======== MATERIALS PROVIDED ========

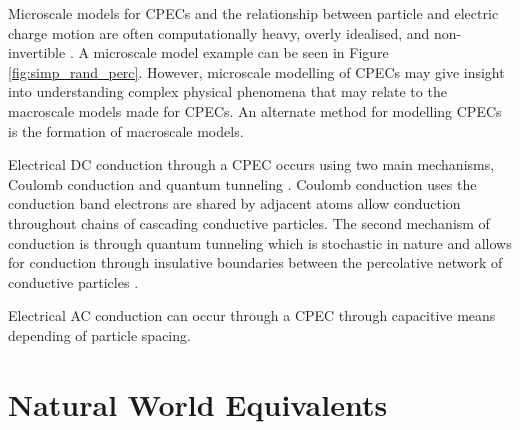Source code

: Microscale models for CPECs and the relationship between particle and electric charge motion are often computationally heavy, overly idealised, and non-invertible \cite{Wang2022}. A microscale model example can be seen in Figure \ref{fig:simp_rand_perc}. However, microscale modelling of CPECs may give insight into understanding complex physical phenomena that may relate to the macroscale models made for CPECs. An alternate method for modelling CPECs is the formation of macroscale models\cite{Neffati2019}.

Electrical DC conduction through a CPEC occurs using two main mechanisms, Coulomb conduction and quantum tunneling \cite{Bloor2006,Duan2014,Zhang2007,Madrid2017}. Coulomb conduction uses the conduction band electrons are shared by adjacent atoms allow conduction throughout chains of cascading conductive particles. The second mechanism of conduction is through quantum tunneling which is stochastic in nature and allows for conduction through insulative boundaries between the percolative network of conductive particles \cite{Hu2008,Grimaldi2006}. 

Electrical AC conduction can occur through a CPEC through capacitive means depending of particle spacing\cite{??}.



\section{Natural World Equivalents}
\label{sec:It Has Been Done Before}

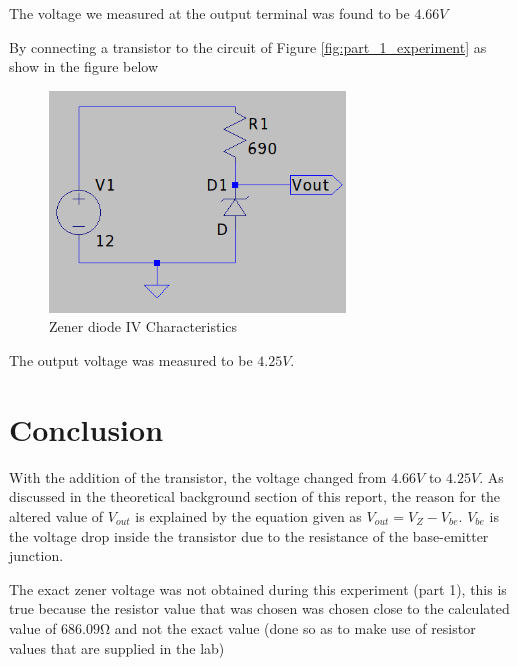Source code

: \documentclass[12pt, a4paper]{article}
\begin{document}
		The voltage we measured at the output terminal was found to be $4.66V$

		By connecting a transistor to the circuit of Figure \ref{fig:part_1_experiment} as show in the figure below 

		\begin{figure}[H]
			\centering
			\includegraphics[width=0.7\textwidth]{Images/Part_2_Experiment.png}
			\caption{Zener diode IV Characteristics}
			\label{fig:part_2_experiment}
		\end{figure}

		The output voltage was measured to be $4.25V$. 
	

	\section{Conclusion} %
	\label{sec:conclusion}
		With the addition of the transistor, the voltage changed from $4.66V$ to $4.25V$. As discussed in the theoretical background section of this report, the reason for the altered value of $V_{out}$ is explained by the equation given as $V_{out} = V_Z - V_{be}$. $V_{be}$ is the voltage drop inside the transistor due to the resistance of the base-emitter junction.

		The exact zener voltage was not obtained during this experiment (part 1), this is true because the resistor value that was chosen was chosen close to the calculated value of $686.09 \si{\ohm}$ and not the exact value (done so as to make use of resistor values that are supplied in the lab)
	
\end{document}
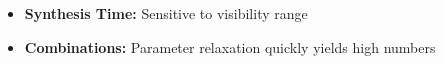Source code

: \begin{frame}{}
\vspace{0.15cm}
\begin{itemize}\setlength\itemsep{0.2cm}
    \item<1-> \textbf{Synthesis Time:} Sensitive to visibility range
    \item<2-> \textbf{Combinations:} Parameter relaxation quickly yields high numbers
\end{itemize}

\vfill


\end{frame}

========

## WHAT YOU ARE ASKED TO DO
Filter the preceding entries down to the lines with "cite".

## OUTPUT FOR THIS TASK
: Microscale models for CPECs and the relationship between particle and electric charge motion are often computationally heavy, overly idealised, and non-invertible \cite{Wang2022}. A microscale model example can be seen in Figure \ref{fig:simp_rand_perc}. However, microscale modelling of CPECs may give insight into understanding complex physical phenomena that may relate to the macroscale models made for CPECs. An alternate method for modelling CPECs is the formation of macroscale models\cite{Neffati2019}.
Electrical DC conduction through a CPEC occurs using two main mechanisms, Coulomb conduction and quantum tunneling \cite{Bloor2006,Duan2014,Zhang2007,Madrid2017}. Coulomb conduction uses the conduction band electrons are shared by adjacent atoms allow conduction throughout chains of cascading conductive particles. The second mechanism of conduction is through quantum tunneling which is stochastic in nature and allows for conduction through insulative boundaries between the percolative network of conductive particles \cite{Hu2008,Grimaldi2006}. 
Electrical AC conduction can occur through a CPEC through capacitive means depending of particle spacing\cite{??}.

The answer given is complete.